**TASK TO CARRY OUT**
Pull every line with "pages" from the material.

(RECORDS TO PROCESS)

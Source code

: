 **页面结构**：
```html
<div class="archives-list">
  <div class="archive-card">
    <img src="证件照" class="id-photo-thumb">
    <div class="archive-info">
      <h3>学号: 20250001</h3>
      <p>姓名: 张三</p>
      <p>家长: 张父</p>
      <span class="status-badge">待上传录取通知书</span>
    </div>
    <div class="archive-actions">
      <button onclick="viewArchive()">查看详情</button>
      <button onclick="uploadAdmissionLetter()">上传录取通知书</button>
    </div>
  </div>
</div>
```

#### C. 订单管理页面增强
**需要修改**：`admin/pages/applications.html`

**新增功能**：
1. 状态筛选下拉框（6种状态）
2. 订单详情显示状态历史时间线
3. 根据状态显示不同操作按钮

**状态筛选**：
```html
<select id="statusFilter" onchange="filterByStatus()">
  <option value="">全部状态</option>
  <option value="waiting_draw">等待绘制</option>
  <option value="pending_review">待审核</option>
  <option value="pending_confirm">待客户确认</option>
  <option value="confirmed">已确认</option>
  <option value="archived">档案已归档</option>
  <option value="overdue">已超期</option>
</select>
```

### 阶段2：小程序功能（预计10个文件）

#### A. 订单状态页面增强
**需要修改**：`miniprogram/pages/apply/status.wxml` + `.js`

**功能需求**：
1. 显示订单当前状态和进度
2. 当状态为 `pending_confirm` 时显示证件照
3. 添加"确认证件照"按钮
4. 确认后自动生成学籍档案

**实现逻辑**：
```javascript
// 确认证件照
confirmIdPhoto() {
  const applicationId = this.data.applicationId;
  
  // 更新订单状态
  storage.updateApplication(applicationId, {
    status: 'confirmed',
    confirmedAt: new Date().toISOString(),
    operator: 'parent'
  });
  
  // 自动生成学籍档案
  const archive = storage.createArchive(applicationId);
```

(End RECORDS TO PROCESS)

**RESULT BELOW**
**需要修改**：`admin/pages/applications.html`
**需要修改**：`miniprogram/pages/apply/status.wxml` + `.js`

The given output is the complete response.